Dendias, “Yunanistan, NATO’ya girdiği 1952’den beri bir çelişki içinde yaşıyor. NATO üyesi Yunanistan için en önemli tehdit, İttifak’ın bir başka üyesi Türkiye’den geliyor. Yunanistan kendini savunuyor Türkiye ise tehdit ediyor.” ifadelerini kullandı.
"EGE’Yİ YÜZLERCE ADAYA KONUŞLANACAK FÜZELERLE KAPATACAĞIZ"
Dendias, Ege savunma doktrinini kökten değiştirdiklerini savunarak, adalara füze yığını yapacaklarını duyurdu.

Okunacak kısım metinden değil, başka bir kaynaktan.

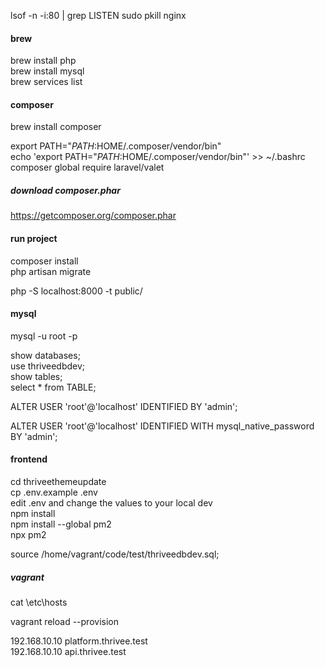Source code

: 
lsof -n -i:80 | grep LISTEN
sudo pkill nginx   

#### brew
brew install php   
brew install mysql    
brew services list      

#### composer 
brew install composer     

export PATH="$PATH:$HOME/.composer/vendor/bin"     
echo 'export PATH="$PATH:$HOME/.composer/vendor/bin"' >> ~/.bashrc      
composer global require laravel/valet       

##### download composer.phar
https://getcomposer.org/composer.phar


#### run project
composer install      
php artisan migrate   

php -S localhost:8000 -t public/       



#### mysql
mysql -u root -p

show databases;   
use thriveedbdev;   
show tables;  
select * from TABLE;   

ALTER USER 'root'@'localhost' IDENTIFIED BY 'admin';

ALTER USER 'root'@'localhost' IDENTIFIED WITH mysql_native_password BY 'admin';   


#### frontend
cd thriveethemeupdate  
cp .env.example .env    
edit .env and change the values to your local dev    
npm install   
npm install --global pm2   
npx pm2  

source /home/vagrant/code/test/thriveedbdev.sql;  


##### vagrant
cat \etc\hosts

vagrant reload --provision    


192.168.10.10   platform.thrivee.test    
192.168.10.10   api.thrivee.test    







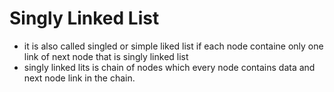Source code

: # Singly Linked List

- it is also called singled or simple liked list if each node containe only one link of next node that is singly linked list
- singly linked lits is chain of nodes which every node contains data and next node link in the chain.
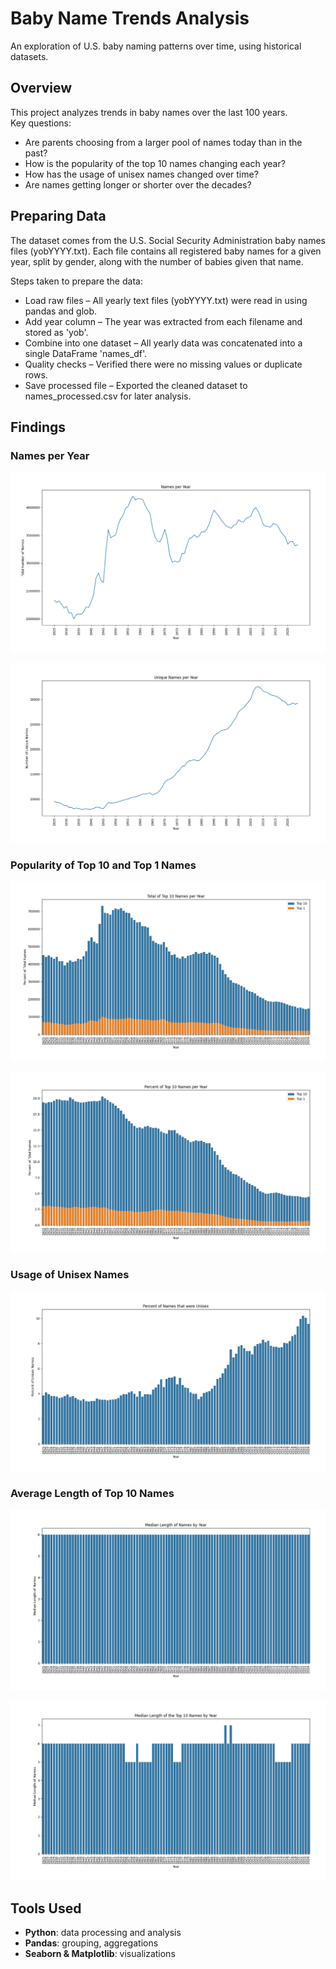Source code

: # Baby Name Trends Analysis

An exploration of U.S. baby naming patterns over time, using historical datasets.  


## Overview
This project analyzes trends in baby names over the last 100 years.  
Key questions:
- Are parents choosing from a larger pool of names today than in the past?
- How is the popularity of the top 10 names changing each year?
- How has the usage of unisex names changed over time?
- Are names getting longer or shorter over the decades?

## Preparing Data
The dataset comes from the U.S. Social Security Administration baby names files (yobYYYY.txt).
Each file contains all registered baby names for a given year, split by gender, along with the number of babies given that name.

Steps taken to prepare the data:
- Load raw files – All yearly text files (yobYYYY.txt) were read in using pandas and glob.
- Add year column – The year was extracted from each filename and stored as 'yob'.
- Combine into one dataset – All yearly data was concatenated into a single DataFrame 'names_df'.
- Quality checks – Verified there were no missing values or duplicate rows.
- Save processed file – Exported the cleaned dataset to names_processed.csv for later analysis.

## Findings
### Names per Year
![Total Names per Year](Plots/Names_per_Year.png)

![Unique Names per Year](Plots/Unique_Name_per_Year.png)

### Popularity of Top 10 and Top 1 Names
![Total of Top10 Names per Year](Plots/Total_of_Top_10_Names_per_Year.png)

![Percentage of Top10 Names per Year](Plots/Percent_of_Top_10_Names_per_Year.png)

### Usage of Unisex Names
![Percent of Unisex](Plots/Percent_of_Names_that_were_Unisex.png)

### Average Length of Top 10 Names
![avg-length](Plots/Median_Length_of_Names_by_Year.png)

![avg-length](Plots/Median_Length_of_the_Top_10_Names_by_Year.png)

## Tools Used
- **Python**: data processing and analysis  
- **Pandas**: grouping, aggregations  
- **Seaborn & Matplotlib**: visualizations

“Sadece donanmayla Ege’yi savunmak anlamsız. Ege, ağırlıklı olarak yüzlerce adaya dağılmış seyyar füzelerle korunacak. Denizi karadan kapatacağız.” sözleri, Atina'nın Türkiye’yi dengelemek için sert ve riskli adımlar atmaya hazırlandığını gösterdi.
Yunan Bakan, pahalı fırkateynlerin dar bir denizde savunma için yetersiz olduğunu söyleyip “Birkaç bin Euro’luk bir İHA ile milyarlık gemileri vurabilirsiniz.” diyerek yeni füze ağıyla savunmayı karadan kuracaklarını dile getirdi.

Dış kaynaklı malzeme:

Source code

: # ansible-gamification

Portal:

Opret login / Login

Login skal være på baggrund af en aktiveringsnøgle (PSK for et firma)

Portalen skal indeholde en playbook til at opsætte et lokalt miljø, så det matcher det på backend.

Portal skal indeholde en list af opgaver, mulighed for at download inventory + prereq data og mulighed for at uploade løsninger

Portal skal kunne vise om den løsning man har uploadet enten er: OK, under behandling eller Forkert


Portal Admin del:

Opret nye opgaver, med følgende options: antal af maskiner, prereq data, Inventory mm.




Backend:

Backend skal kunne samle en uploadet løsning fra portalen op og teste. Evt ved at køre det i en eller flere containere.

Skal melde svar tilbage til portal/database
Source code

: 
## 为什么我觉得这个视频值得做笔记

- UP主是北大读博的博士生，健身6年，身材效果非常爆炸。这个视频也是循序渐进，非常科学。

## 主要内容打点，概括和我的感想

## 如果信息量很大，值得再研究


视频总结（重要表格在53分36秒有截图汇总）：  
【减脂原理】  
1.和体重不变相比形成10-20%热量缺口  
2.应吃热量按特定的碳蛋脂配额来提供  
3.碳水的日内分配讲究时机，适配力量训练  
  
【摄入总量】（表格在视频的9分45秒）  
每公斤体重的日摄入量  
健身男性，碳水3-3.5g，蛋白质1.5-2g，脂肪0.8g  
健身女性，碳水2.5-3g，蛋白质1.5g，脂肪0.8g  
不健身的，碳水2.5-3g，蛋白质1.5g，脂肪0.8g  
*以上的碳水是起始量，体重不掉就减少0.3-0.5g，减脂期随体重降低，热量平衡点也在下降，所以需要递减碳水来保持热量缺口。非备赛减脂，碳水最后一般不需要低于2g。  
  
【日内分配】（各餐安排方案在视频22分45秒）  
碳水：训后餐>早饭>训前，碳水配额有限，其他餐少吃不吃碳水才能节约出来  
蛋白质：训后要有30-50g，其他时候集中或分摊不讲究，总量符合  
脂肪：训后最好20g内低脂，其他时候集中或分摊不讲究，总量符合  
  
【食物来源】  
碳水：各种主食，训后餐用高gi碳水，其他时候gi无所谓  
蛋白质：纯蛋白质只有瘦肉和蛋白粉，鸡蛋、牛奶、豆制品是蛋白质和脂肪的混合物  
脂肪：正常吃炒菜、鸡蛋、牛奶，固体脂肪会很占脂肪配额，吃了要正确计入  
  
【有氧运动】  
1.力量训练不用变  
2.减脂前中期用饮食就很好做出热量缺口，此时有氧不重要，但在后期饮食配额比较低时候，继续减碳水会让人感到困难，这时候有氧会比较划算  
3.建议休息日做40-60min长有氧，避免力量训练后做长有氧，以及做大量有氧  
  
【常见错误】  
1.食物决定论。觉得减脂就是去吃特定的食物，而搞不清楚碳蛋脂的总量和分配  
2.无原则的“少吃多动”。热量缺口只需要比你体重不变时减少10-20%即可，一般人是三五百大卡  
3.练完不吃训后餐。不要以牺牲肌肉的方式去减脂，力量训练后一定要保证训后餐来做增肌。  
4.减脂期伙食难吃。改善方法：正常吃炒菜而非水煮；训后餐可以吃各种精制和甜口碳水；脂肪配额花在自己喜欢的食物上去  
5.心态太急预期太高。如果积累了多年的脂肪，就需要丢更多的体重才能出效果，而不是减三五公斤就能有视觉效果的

AŞİL’İN KALKANI: EGE’NİN HAVADAN DA KAPATILMASI PLANI
Dendias, uzun süredir gündemde tuttuğu “Achilles Shield – Aşil’in Kalkanı” projesini de yeniden öne çıkardı. Bu projeye göre, Ege adalarına ve Türk-Yunan sınır hattına beş farklı tip füze sistemi konuşlandırılacak.

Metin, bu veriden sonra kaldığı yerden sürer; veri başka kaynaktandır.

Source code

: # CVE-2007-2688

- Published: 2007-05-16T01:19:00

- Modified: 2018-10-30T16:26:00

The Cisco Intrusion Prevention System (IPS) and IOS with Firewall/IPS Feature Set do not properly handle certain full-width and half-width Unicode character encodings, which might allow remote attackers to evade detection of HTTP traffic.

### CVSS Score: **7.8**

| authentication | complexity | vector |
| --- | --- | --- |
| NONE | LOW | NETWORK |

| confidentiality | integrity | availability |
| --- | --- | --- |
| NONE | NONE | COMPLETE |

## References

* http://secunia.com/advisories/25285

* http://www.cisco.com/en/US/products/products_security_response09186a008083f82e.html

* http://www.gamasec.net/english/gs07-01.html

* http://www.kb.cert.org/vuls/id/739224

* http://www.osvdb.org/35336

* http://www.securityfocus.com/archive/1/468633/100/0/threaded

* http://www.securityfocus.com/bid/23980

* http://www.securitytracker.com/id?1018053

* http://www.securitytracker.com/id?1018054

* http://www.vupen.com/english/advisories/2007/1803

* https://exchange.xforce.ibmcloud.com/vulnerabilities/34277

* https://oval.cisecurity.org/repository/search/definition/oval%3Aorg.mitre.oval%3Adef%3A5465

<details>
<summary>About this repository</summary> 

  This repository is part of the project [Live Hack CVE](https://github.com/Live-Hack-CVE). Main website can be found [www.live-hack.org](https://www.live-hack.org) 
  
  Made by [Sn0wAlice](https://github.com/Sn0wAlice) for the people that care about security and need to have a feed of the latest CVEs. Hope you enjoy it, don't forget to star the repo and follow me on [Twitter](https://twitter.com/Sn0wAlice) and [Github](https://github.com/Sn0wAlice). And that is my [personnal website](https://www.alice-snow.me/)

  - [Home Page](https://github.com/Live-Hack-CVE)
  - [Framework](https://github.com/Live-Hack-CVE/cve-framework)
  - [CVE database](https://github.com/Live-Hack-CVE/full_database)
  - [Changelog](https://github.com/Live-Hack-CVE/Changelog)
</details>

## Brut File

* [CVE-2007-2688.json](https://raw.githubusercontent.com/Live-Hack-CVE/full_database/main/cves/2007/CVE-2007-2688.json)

“Hava savunmasının ağırlıklı olarak savaş uçaklarına dayanması doğru değil ve çok pahalı. Artık savunma uçaksavar sistemleriyle sağlanacak. Ege’nin havası da kapatılacak.” sözleri Atina’nın yeni güvenlik stratejisinin sertleştiğine işaret etti.
Projenin önemli bölümünün İsrail’den alınacak füze sistemleriyle kurulacağı ifade ediliyor. Bu hamle, İsrail’in Gazze’deki saldırgan politikaları nedeniyle bölgesel eleştirilerin arttığı bir dönemde dikkat çekiyor.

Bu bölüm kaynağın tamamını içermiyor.